We Bought A Small House - Analysis

Building a home as an act of authorship

The poem’s central claim is that making a livable life in a neglected place is not only physical labor but a kind of writing: the speaker literally rebuilds a ruined shack, and in doing so he composes a new story for his family and his neighborhood. The house begins as a structure no one has cared for—a weather-rotted roost—and ends as a deliberate statement, our own version of love. What changes is not just the building; it’s what the place is allowed to mean.

The land that keeps trying to become itself again

Before the speaker touches anything, the property is described as a long accumulation of abandonment: decades of scrap-rusted wire, creosote ties, tumbleweeds, and even a mountain of decaying harvest.
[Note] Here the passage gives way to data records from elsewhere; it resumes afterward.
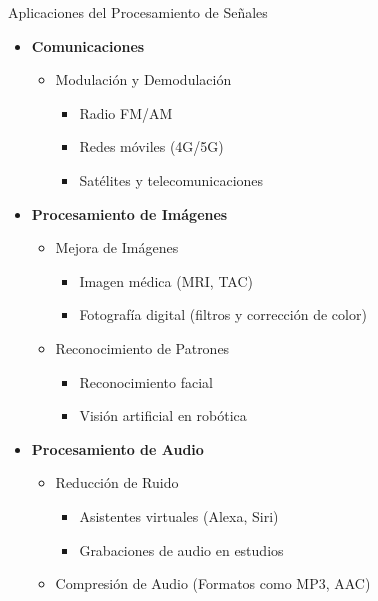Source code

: \begin{frame}{Aplicaciones del Procesamiento de Señales}
  \begin{itemize}
      \scriptsize
      \item \color{red}\textbf{Comunicaciones}\color{black}
      \begin{itemize}
          \scriptsize
          \item Modulación y Demodulación
          \begin{itemize}
              \scriptsize
              \item Radio FM/AM
              \item Redes móviles (4G/5G)
              \item Satélites y telecomunicaciones
          \end{itemize}
      \end{itemize}
  
      \item \color{red}\textbf{Procesamiento de Imágenes}\color{black}
      \begin{itemize}
          \scriptsize
          \item Mejora de Imágenes
          \begin{itemize}
              \scriptsize
              \item Imagen médica (MRI, TAC)
              \item Fotografía digital (filtros y corrección de color)
          \end{itemize}
          \item Reconocimiento de Patrones
          \begin{itemize}
              \scriptsize
              \item Reconocimiento facial
              \item Visión artificial en robótica
          \end{itemize}
      \end{itemize}
  
      \item \color{red}\textbf{Procesamiento de Audio}\color{black}
      \begin{itemize}
          \scriptsize
          \item Reducción de Ruido
          \begin{itemize}
              \scriptsize
              \item Asistentes virtuales (Alexa, Siri)
              \item Grabaciones de audio en estudios
          \end{itemize}
          \item Compresión de Audio (Formatos como MP3, AAC)
      \end{itemize}
  \end{itemize}
\end{frame}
That harvest is especially telling because it was once a promise—food, work, a season—but it’s now never picked, weaving itself back into dirt. The image suggests time as a force that doesn’t merely pass; it repossesses. Nature and neglect collaborate, and the place tries to erase human intention by folding it back into the ground.

The relentless verb-chain: repair as endurance

The poem’s tone hardens into determination when the speaker starts listing what he does: nailed, puttied, roofed, plumbed, then tore-out, re-set, then burned, cleaned, then measured, stuccoed. The sheer accumulation matters more than any single action; it feels like a life rebuilt by repetition. Even the body is remade by the work: calloused handed, muscle-firmed, sleek hard bodied. The poem makes the renovation almost inseparable from self-invention, as if the speaker must earn the right to stability with his hands.
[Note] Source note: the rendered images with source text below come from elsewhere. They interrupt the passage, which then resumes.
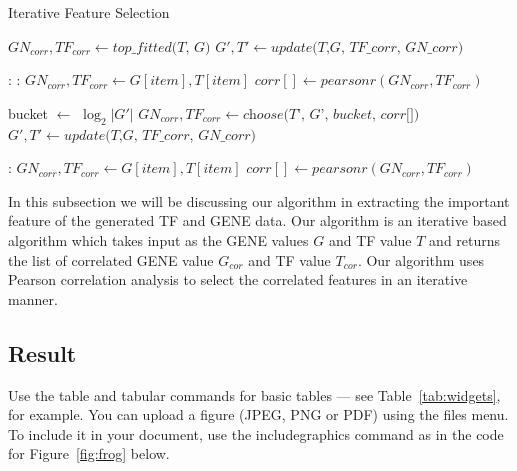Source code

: \begin{algorithm}
\caption{Iterative Feature Selection}\label{iter}
\begin{algorithmic}[1]

\State $ GN_{corr}, TF_{corr} \gets  \textit{top\_fitted(T, G)}$
\State $ G', T'  \gets  \textit{update(T,G, TF\_{corr}, GN\_{corr})} $

: 
	:
    	\State $ GN_{corr}, TF_{corr} \gets G[item], T[item]$
        \State $corr[] \gets pearsonr(GN_{corr}, TF_{corr})$
    \EndFor
    
    \State bucket $\gets$ \( \log_2 |G'| \)
    \State $ GN_{corr} , TF_{corr} \gets  \textit{choose(T', G', bucket, corr[])}$
   \State $ G', T'  \gets  \textit{update(T,G, TF\_{corr}, GN\_{corr})} $
\EndWhile

:
    \State $ GN_{corr}, TF_{corr} \gets G[item], T[item]$
    \State $corr[] \gets pearsonr(GN_{corr}, TF_{corr})$
\EndFor

\EndProcedure
\end{algorithmic}
\end{algorithm}

In this subsection we will be discussing our algorithm in extracting the important feature of the generated TF and GENE data. Our algorithm is an iterative based algorithm which takes input as the GENE values $G$ and TF value $T$ and returns the list of correlated GENE value $G_{cor}$ and TF value $T_{cor}$. Our algorithm uses Pearson correlation analysis to select the correlated features in an iterative manner.


\subsection{Result}

Use the table  and tabular commands for basic tables --- see Table~\ref{tab:widgets}, for example. You can upload a figure (JPEG, PNG or PDF) using the files menu. To include it in your document, use the includegraphics command as in the code for Figure~\ref{fig:frog} below.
The turn: from shelter to gravemarker

The poem pivots on a startling comparison: the house rises from a charred, faded gravemarker. This is more than a dramatic way to say it used to be ugly. A gravemarker implies prior lives and losses—histories buried, maybe forgotten, maybe violently ended. The earlier description of the place as a hangout for junkies and vagrants keeps the poem from romanticizing renewal; the neighborhood’s suffering is real, and the house has been part of it. The speaker’s work doesn’t erase that past so much as it builds directly on top of it, accepting that any new beginning in this setting is also an argument with what came before.

Correcting the elements, rewriting the neighborhood

In the final movement, the forces that damaged the house become almost like competing storytellers: wind, rain, and sun have already splintered their stories of storms onto it. The speaker answers with an audacious line: I corrected. He doesn’t just fix; he edits. He re-wrote upon the house as if it were a plaster wood tablet, turning carpentry into inscription. That metaphor clarifies the title’s plainness—We Bought a Small House—because the poem insists the purchase is the smallest part. The real act is claiming interpretive power over a place that has been defined by damage.
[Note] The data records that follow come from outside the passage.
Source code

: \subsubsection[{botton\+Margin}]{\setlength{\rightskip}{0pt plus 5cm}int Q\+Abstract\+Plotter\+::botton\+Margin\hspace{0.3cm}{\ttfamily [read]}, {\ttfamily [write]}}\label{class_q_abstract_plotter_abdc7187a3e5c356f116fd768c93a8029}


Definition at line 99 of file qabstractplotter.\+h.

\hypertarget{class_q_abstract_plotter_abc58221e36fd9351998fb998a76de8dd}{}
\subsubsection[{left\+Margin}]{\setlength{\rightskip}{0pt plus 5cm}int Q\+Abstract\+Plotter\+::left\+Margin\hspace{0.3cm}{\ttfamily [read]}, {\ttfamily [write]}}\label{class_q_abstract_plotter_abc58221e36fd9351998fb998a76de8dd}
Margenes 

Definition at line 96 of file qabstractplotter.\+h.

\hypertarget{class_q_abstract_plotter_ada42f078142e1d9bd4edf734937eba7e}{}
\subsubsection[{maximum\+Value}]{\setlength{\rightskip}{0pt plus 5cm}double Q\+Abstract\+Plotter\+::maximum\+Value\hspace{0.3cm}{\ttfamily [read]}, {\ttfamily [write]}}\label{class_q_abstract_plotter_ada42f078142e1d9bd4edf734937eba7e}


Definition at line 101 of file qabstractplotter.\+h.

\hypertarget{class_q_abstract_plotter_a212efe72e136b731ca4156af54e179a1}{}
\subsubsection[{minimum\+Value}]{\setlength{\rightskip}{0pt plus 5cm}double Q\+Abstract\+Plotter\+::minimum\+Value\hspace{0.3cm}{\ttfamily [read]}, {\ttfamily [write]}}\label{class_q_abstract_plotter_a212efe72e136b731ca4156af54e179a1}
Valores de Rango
Love and power in the same sentence

The ending names what the rewritten house contains: love, family and power. That final word carries a productive discomfort. Love and family feel expected; power is blunt, almost political. The tension is that the poem’s tenderness is built from aggressive acts—gutted, burned, tore-out—and from a refusal to let the environment or the neighborhood’s reputation author the family’s identity. In this light, power isn’t domination; it’s the right to define what a home is in a place that has been treated like a dumping ground. But the poem doesn’t pretend the elements stop, or that poverty stops, or that storms stop. It simply insists that the speaker’s rewrite is real, and that it can hold.

If the house is a tablet, what happens when the next storm writes back? The speaker’s claim to correction is fierce, but the poem has already shown how time and weather keep inscribing their own versions. The promise of our own version is moving precisely because it is not guaranteed; it must be maintained, defended, rewritten again.